What you need to do
Reproduce each line from the first in the data through the line that contains "Olá, este é" exactly; give nothing else.

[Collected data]
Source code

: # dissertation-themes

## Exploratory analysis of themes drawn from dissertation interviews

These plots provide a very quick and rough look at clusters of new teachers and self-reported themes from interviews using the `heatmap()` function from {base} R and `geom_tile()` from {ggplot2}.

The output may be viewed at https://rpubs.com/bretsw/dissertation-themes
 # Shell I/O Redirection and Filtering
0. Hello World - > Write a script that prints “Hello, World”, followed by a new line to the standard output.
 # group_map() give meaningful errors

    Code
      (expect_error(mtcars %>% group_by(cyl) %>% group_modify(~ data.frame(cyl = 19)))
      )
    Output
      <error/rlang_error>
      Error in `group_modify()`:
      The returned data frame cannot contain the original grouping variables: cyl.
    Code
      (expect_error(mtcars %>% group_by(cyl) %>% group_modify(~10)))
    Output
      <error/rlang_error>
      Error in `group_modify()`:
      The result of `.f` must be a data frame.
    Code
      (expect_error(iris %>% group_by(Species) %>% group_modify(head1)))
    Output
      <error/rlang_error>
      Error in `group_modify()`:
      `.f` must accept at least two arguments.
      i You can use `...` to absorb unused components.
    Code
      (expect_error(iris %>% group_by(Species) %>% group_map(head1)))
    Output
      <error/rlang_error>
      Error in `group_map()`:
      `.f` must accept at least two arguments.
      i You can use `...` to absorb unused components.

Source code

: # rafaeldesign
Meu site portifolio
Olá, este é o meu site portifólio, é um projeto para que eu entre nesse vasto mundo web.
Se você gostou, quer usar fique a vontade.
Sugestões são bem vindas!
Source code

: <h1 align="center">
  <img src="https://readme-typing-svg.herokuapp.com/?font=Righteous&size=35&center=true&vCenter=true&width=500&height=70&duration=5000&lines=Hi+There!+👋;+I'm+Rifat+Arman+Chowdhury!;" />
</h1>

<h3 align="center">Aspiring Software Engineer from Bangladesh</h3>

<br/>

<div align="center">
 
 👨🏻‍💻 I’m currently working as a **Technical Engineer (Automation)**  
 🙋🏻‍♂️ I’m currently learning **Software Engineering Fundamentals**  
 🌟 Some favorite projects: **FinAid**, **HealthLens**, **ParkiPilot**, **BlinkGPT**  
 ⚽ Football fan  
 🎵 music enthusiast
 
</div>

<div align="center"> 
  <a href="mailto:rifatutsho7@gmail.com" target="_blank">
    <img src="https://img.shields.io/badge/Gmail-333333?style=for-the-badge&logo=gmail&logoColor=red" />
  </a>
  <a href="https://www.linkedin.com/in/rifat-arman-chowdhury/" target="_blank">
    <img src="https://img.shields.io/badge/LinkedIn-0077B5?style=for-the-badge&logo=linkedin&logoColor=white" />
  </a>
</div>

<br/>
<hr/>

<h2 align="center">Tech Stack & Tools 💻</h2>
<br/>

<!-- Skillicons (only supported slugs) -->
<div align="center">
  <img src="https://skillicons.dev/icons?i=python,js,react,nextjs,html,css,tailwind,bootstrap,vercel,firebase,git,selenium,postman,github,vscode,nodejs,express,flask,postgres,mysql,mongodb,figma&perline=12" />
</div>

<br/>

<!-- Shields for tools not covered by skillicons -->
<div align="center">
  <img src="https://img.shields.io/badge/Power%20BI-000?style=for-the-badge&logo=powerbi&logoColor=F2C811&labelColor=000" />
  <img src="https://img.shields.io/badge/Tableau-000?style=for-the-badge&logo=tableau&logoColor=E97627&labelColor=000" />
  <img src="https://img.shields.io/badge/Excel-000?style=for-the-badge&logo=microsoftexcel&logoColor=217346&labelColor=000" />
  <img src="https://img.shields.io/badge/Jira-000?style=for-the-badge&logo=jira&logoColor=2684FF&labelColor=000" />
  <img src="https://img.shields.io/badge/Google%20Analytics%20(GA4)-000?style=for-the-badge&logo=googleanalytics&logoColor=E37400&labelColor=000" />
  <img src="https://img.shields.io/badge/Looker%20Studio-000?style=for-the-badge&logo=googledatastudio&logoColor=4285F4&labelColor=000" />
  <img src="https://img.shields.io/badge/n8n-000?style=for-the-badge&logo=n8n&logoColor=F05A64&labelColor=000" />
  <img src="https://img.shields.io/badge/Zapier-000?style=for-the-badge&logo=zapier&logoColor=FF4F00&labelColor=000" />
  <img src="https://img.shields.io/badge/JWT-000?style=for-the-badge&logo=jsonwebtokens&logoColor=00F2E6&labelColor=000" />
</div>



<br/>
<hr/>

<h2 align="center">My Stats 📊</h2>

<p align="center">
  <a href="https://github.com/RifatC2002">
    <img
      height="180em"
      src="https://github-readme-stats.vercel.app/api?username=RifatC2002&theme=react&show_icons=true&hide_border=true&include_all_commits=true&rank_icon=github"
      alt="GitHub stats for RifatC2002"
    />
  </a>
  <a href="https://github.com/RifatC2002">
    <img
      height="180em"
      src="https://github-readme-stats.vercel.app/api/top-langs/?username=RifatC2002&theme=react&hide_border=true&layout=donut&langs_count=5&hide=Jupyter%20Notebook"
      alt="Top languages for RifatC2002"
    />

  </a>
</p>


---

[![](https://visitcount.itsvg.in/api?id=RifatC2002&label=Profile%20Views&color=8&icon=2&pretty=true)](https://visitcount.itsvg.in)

Answer to this problem
Source code

: # dissertation-themes

## Exploratory analysis of themes drawn from dissertation interviews

These plots provide a very quick and rough look at clusters of new teachers and self-reported themes from interviews using the `heatmap()` function from {base} R and `geom_tile()` from {ggplot2}.

The output may be viewed at https://rpubs.com/bretsw/dissertation-themes
 # Shell I/O Redirection and Filtering
0. Hello World - > Write a script that prints “Hello, World”, followed by a new line to the standard output.
 # group_map() give meaningful errors

    Code
      (expect_error(mtcars %>% group_by(cyl) %>% group_modify(~ data.frame(cyl = 19)))
      )
    Output
      <error/rlang_error>
      Error in `group_modify()`:
      The returned data frame cannot contain the original grouping variables: cyl.
    Code
      (expect_error(mtcars %>% group_by(cyl) %>% group_modify(~10)))
    Output
      <error/rlang_error>
      Error in `group_modify()`:
      The result of `.f` must be a data frame.
    Code
      (expect_error(iris %>% group_by(Species) %>% group_modify(head1)))
    Output
      <error/rlang_error>
      Error in `group_modify()`:
      `.f` must accept at least two arguments.
      i You can use `...` to absorb unused components.
    Code
      (expect_error(iris %>% group_by(Species) %>% group_map(head1)))
    Output
      <error/rlang_error>
      Error in `group_map()`:
      `.f` must accept at least two arguments.
      i You can use `...` to absorb unused components.

Source code

: # rafaeldesign
Meu site portifolio
Olá, este é o meu site portifólio, é um projeto para que eu entre nesse vasto mundo web.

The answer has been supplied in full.